**EXERCISE OBJECTIVE**
Find the line that contains "詳細については、次を参照して". Restate it and each following line exactly, through the end of the records.

**Dataset entries**
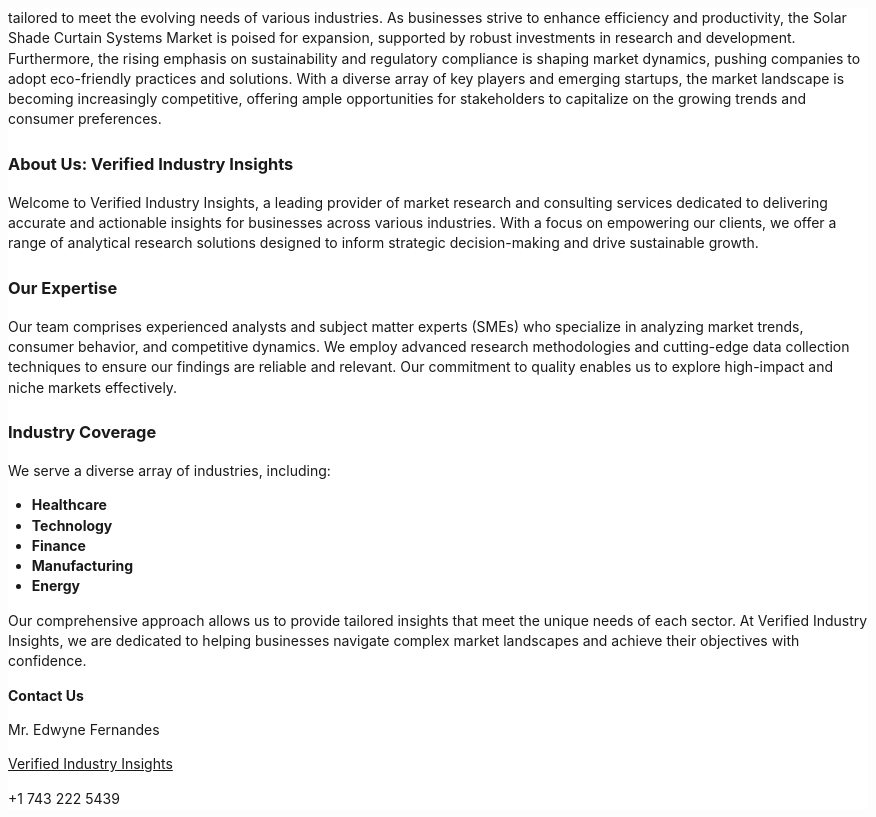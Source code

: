 tailored to meet the evolving needs of various industries. As businesses strive to enhance efficiency and productivity, the Solar Shade Curtain Systems Market is poised for expansion, supported by robust investments in research and development. Furthermore, the rising emphasis on sustainability and regulatory compliance is shaping market dynamics, pushing companies to adopt eco-friendly practices and solutions. With a diverse array of key players and emerging startups, the market landscape is becoming increasingly competitive, offering ample opportunities for stakeholders to capitalize on the growing trends and consumer preferences.</p><h3>About Us: Verified Industry Insights</h3><p>Welcome to Verified Industry Insights, a leading provider of market research and consulting services dedicated to delivering accurate and actionable insights for businesses across various industries. With a focus on empowering our clients, we offer a range of analytical research solutions designed to inform strategic decision-making and drive sustainable growth.</p><h3>Our Expertise</h3><p>Our team comprises experienced analysts and subject matter experts (SMEs) who specialize in analyzing market trends, consumer behavior, and competitive dynamics. We employ advanced research methodologies and cutting-edge data collection techniques to ensure our findings are reliable and relevant. Our commitment to quality enables us to explore high-impact and niche markets effectively.</p><h3>Industry Coverage</h3><p>We serve a diverse array of industries, including:</p><ul><li><strong>Healthcare</strong></li><li><strong>Technology</strong></li><li><strong>Finance</strong></li><li><strong>Manufacturing</strong></li><li><strong>Energy</strong></li></ul><p>Our comprehensive approach allows us to provide tailored insights that meet the unique needs of each sector. At Verified Industry Insights, we are dedicated to helping businesses navigate complex market landscapes and achieve their objectives with confidence.</p><p><strong>Contact Us</strong></p><p>Mr. Edwyne Fernandes</p><p><a href="https://www.verifiedindustryinsights.com/">Verified Industry Insights</a></p><p>+1 743 222 5439</p>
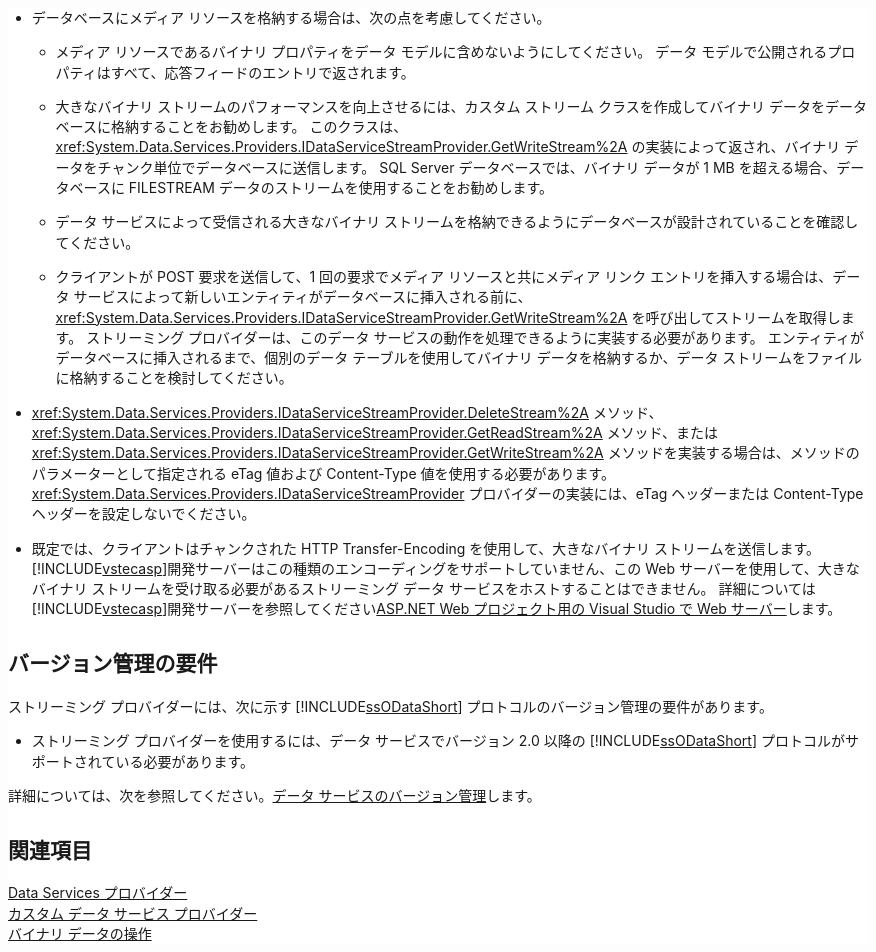-   データベースにメディア リソースを格納する場合は、次の点を考慮してください。  
  
    -   メディア リソースであるバイナリ プロパティをデータ モデルに含めないようにしてください。 データ モデルで公開されるプロパティはすべて、応答フィードのエントリで返されます。  
  
    -   大きなバイナリ ストリームのパフォーマンスを向上させるには、カスタム ストリーム クラスを作成してバイナリ データをデータベースに格納することをお勧めします。 このクラスは、<xref:System.Data.Services.Providers.IDataServiceStreamProvider.GetWriteStream%2A> の実装によって返され、バイナリ データをチャンク単位でデータベースに送信します。 SQL Server データベースでは、バイナリ データが 1 MB を超える場合、データベースに FILESTREAM データのストリームを使用することをお勧めします。  
  
    -   データ サービスによって受信される大きなバイナリ ストリームを格納できるようにデータベースが設計されていることを確認してください。  
  
    -   クライアントが POST 要求を送信して、1 回の要求でメディア リソースと共にメディア リンク エントリを挿入する場合は、データ サービスによって新しいエンティティがデータベースに挿入される前に、<xref:System.Data.Services.Providers.IDataServiceStreamProvider.GetWriteStream%2A> を呼び出してストリームを取得します。 ストリーミング プロバイダーは、このデータ サービスの動作を処理できるように実装する必要があります。 エンティティがデータベースに挿入されるまで、個別のデータ テーブルを使用してバイナリ データを格納するか、データ ストリームをファイルに格納することを検討してください。  
  
-   <xref:System.Data.Services.Providers.IDataServiceStreamProvider.DeleteStream%2A> メソッド、<xref:System.Data.Services.Providers.IDataServiceStreamProvider.GetReadStream%2A> メソッド、または <xref:System.Data.Services.Providers.IDataServiceStreamProvider.GetWriteStream%2A> メソッドを実装する場合は、メソッドのパラメーターとして指定される eTag 値および Content-Type 値を使用する必要があります。 <xref:System.Data.Services.Providers.IDataServiceStreamProvider> プロバイダーの実装には、eTag ヘッダーまたは Content-Type ヘッダーを設定しないでください。  
  
-   既定では、クライアントはチャンクされた HTTP Transfer-Encoding を使用して、大きなバイナリ ストリームを送信します。 [!INCLUDE[vstecasp](../../../../includes/vstecasp-md.md)]開発サーバーはこの種類のエンコーディングをサポートしていません、この Web サーバーを使用して、大きなバイナリ ストリームを受け取る必要があるストリーミング データ サービスをホストすることはできません。 詳細については[!INCLUDE[vstecasp](../../../../includes/vstecasp-md.md)]開発サーバーを参照してください[ASP.NET Web プロジェクト用の Visual Studio で Web サーバー](https://msdn.microsoft.com/library/31d4f588-df59-4b7e-b9ea-e1f2dd204328)します。  
  
<a name="versioning"></a>   
## <a name="versioning-requirements"></a>バージョン管理の要件  
 ストリーミング プロバイダーには、次に示す [!INCLUDE[ssODataShort](../../../../includes/ssodatashort-md.md)] プロトコルのバージョン管理の要件があります。  
  
-   ストリーミング プロバイダーを使用するには、データ サービスでバージョン 2.0 以降の [!INCLUDE[ssODataShort](../../../../includes/ssodatashort-md.md)] プロトコルがサポートされている必要があります。  
  
 詳細については、次を参照してください。[データ サービスのバージョン管理](../../../../docs/framework/data/wcf/data-service-versioning-wcf-data-services.md)します。  
  
## <a name="see-also"></a>関連項目  
 [Data Services プロバイダー](../../../../docs/framework/data/wcf/data-services-providers-wcf-data-services.md)  
 [カスタム データ サービス プロバイダー](../../../../docs/framework/data/wcf/custom-data-service-providers-wcf-data-services.md)  
 [バイナリ データの操作](../../../../docs/framework/data/wcf/working-with-binary-data-wcf-data-services.md)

**TASK RESPONSE**
 詳細については、次を参照してください。[データ サービスのバージョン管理](../../../../docs/framework/data/wcf/data-service-versioning-wcf-data-services.md)します。  
  
## <a name="see-also"></a>関連項目  
 [Data Services プロバイダー](../../../../docs/framework/data/wcf/data-services-providers-wcf-data-services.md)  
 [カスタム データ サービス プロバイダー](../../../../docs/framework/data/wcf/custom-data-service-providers-wcf-data-services.md)  
 [バイナリ データの操作](../../../../docs/framework/data/wcf/working-with-binary-data-wcf-data-services.md)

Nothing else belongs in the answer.